Canal Bianco come il Sud-est Asiatico, dalla siccità emerge la plastica VIDEO

Greenpeace Italia ha ripreso in un VIDEO la situazione del Canal Bianco, nel bacino idrografico del Po. La siccità ha lasciato emergere dal canale artificiale un tappeto di plastica. 

Un fiume di plastica

Sud-Est Asiatico? No, questo fiume di plastica è il CanalBianco, in Veneto ed è emerso anche per la scarsità idrica. Vogliamo ancora dire che i cambiamenti climatici non ci riguardano e che l’inquinamento da plastica non è un problema?
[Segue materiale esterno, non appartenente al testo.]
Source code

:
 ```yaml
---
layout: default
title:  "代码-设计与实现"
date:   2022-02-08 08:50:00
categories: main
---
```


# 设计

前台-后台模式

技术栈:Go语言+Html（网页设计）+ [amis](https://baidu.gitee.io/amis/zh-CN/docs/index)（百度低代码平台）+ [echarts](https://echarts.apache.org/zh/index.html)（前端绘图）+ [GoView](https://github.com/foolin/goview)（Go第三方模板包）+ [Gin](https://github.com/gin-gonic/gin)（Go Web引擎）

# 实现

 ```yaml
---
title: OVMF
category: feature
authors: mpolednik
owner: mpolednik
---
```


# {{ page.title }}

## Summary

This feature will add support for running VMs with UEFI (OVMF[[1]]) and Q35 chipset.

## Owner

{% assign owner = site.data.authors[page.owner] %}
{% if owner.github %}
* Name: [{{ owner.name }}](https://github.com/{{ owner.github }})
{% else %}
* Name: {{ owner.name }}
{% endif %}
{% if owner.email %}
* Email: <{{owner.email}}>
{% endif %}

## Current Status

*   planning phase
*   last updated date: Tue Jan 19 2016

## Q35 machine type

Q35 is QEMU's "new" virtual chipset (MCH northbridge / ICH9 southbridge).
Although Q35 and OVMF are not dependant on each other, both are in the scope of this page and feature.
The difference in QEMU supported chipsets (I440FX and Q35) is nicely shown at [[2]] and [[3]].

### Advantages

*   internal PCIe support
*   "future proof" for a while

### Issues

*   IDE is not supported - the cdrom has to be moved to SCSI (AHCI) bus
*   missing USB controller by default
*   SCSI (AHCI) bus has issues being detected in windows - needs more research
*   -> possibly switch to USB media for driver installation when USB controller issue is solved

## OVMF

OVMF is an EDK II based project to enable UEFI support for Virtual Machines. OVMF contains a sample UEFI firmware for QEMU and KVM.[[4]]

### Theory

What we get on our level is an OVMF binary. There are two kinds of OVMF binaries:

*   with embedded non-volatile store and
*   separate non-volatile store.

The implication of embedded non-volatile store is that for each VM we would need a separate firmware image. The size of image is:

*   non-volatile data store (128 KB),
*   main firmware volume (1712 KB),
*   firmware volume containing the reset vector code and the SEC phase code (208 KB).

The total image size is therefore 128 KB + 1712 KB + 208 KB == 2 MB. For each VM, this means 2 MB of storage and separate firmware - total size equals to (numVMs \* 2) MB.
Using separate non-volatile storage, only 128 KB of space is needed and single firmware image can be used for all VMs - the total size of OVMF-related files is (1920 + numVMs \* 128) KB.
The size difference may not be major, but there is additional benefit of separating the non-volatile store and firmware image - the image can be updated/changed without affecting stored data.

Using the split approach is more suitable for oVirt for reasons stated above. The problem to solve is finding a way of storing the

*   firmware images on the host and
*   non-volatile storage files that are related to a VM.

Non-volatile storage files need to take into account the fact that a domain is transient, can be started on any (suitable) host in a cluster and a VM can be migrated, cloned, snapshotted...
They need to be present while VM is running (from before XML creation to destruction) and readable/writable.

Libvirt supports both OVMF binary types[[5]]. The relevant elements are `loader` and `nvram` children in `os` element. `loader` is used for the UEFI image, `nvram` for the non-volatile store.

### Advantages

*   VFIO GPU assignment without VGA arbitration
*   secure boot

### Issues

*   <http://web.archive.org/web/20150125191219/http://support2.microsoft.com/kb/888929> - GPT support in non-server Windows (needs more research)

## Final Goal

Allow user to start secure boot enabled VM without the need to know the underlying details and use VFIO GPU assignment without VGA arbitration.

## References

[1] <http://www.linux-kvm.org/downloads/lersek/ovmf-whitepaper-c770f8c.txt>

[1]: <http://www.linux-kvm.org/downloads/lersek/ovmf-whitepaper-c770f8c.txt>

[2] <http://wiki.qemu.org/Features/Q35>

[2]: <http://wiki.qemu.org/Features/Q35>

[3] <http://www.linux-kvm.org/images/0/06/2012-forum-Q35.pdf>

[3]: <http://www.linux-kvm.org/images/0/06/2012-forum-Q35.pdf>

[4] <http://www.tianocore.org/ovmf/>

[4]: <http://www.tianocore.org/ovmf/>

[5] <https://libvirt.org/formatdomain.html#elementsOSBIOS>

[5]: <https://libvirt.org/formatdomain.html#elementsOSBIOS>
Fermiamo la follia della plastica usa e getta, FIRMA ora! > http://bit.ly/2HXxRYM

Pubblicato da Greenpeace Italia su Venerdì 5 aprile 2019

“Sud-Est Asiatico? No, questo fiume di plastica è il Canal Bianco, in Veneto ed è emerso anche per la scarsità idrica” Così Greenpeace Italia, commenta, su Facebook, le immagini sul corso d’acqua del bacino idrografico del fiume Po.
Le immagini sono state raccolte da alcuni cittadini nella località di Torretta, comune di Legnago (Verona)  e afferiscono al Canal Bianco. Si tratta di un canale artificiale, posto tra il torrente Tartaro, vicino Mantova, e il Po di levante, un ramo della foce del Po, insieme ai quali costituisce un’idrovia di 135 km.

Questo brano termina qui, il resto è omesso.